Hello everyone! Is the sound okay? This talk is going to be available in the link that Dena is going to include in the chat box very shortly.
Here you go, it’s in the chat box now. So, I’m a woman in my 50s with gray hair, white skin and wearing a pink blouse and very happy to be here with you.
So what I’m going to present is the work of a large team based in different parts of the world.
So first I would like to acknowledge my co—editors, Jill, GVS, Michael, Monica, Minerva and it is also the work of several research assistants and contributors to the data analysis.
I would like to highlight in particular, the work of Katherine, Ph.D student at Fordham University who analyzed a lot of micro data. Also very grateful to the steering committee for the disability initiative for strategic guidance and feedback on the report draft and to the well spring philanthropic fund for their funding.
So, I want to share with you the key findings from the 202 in the Disability Data Initiative. It is https: Forward slash, forward slash, disability data dot ace dot Fordham dot edu for the slash.
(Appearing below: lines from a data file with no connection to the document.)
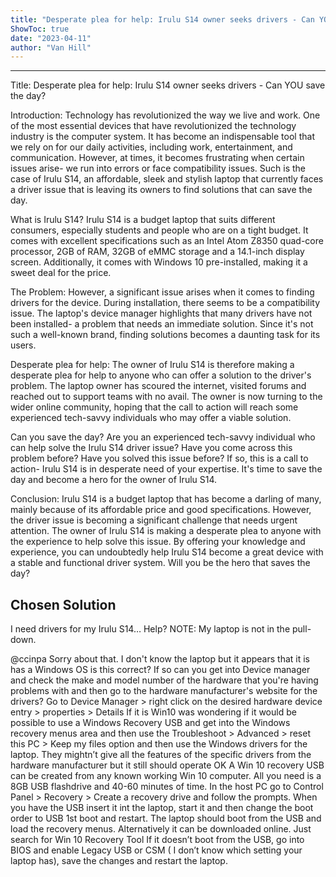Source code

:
 ```yaml
---
title: "Desperate plea for help: Irulu S14 owner seeks drivers - Can YOU save the day?"
ShowToc: true 
date: "2023-04-11"
author: "Van Hill"
---
```

*****
Title: Desperate plea for help: Irulu S14 owner seeks drivers - Can YOU save the day?

Introduction:
Technology has revolutionized the way we live and work. One of the most essential devices that have revolutionized the technology industry is the computer system. It has become an indispensable tool that we rely on for our daily activities, including work, entertainment, and communication. However, at times, it becomes frustrating when certain issues arise- we run into errors or face compatibility issues. Such is the case of Irulu S14, an affordable, sleek and stylish laptop that currently faces a driver issue that is leaving its owners to find solutions that can save the day.

What is Irulu S14?
Irulu S14 is a budget laptop that suits different consumers, especially students and people who are on a tight budget. It comes with excellent specifications such as an Intel Atom Z8350 quad-core processor, 2GB of RAM, 32GB of eMMC storage and a 14.1-inch display screen. Additionally, it comes with Windows 10 pre-installed, making it a sweet deal for the price.

The Problem:
However, a significant issue arises when it comes to finding drivers for the device. During installation, there seems to be a compatibility issue. The laptop's device manager highlights that many drivers have not been installed- a problem that needs an immediate solution. Since it's not such a well-known brand, finding solutions becomes a daunting task for its users.

Desperate plea for help:
The owner of Irulu S14 is therefore making a desperate plea for help to anyone who can offer a solution to the driver's problem. The laptop owner has scoured the internet, visited forums and reached out to support teams with no avail. The owner is now turning to the wider online community, hoping that the call to action will reach some experienced tech-savvy individuals who may offer a viable solution.

Can you save the day?
Are you an experienced tech-savvy individual who can help solve the Irulu S14 driver issue? Have you come across this problem before? Have you solved this issue before? If so, this is a call to action- Irulu S14 is in desperate need of your expertise. It's time to save the day and become a hero for the owner of Irulu S14.

Conclusion:
Irulu S14 is a budget laptop that has become a darling of many, mainly because of its affordable price and good specifications. However, the driver issue is becoming a significant challenge that needs urgent attention. The owner of Irulu S14 is making a desperate plea to anyone with the experience to help solve this issue. By offering your knowledge and experience, you can undoubtedly help Irulu S14 become a great device with a stable and functional driver system. Will you be the hero that saves the day?


## Chosen Solution
 I need drivers for my Irulu S14… Help?  NOTE: My laptop is not in the pull-down.

 @ccinpa
Sorry about that.
I don't know the laptop but it appears that it is has a Windows OS is this correct?
If so can you get into Device manager and check the make and model number of the hardware that you're having problems with and then go to the hardware manufacturer's website for the drivers? Go to Device Manager > right click on the desired hardware device entry > properties > Details
If it is Win10 was wondering if it would be possible to use a Windows Recovery USB and get into the Windows recovery menus area and then use the Troubleshoot > Advanced > reset this PC > Keep my files option and then use the Windows drivers for the laptop. They mightn’t give all the features of the specific drivers from the hardware manufacturer but it still should operate OK
A Win 10 recovery USB can be created from any known working Win 10 computer. All you need is a 8GB USB flashdrive and 40-60 minutes of time.
In the host PC go to Control Panel > Recovery  > Create a recovery drive and follow the prompts.
When you have the USB insert it int the laptop, start it and then change the boot order to USB 1st boot and restart. The laptop should boot from the USB and load the recovery menus.
Alternatively it can be downloaded online. Just search for Win 10 Recovery Tool
If it doesn’t boot from the USB, go into BIOS and enable Legacy USB or CSM ( I don’t know which setting your laptop has), save the changes and restart the laptop.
Report is in three parts with key findings in the main text and selected country findings in country briefs for each country, we have comprehensive results in big results, tables and in Excel file.
I’m not going to use slides, a couple times will share my screen to highlight tables and figures on the website and links will be in the chat box.
So, as background since 2006,186 countries have adopted, ratified the convention on the rights of persons with disabilities. The CRPD. And in 2015, Governments have adopted the sustainable development goals, policy agenda promising to leave no one behind.
So, in that context, the disability data report has two objectives. First it reviews what data is available to identify persons with disabilities all over the world so that we know to what extent persons with disabilities are potentially visible and accounted for in national statistics.
I say potentially, because the fact that disability data is collected does not necessarily mean that it is analyzed and used.
In fact, we already know that statistics on human rights and development continue to be very rarely disaggravated by disability status. Is it because the data is not collected. So that is the first question we try to answer.
Then we focus on countries that collect disability data and answer the question: What is feasible in terms of disaggregating indicators? Is it that the data is collected, but perhaps does not lend itself to disaggregation by disability status?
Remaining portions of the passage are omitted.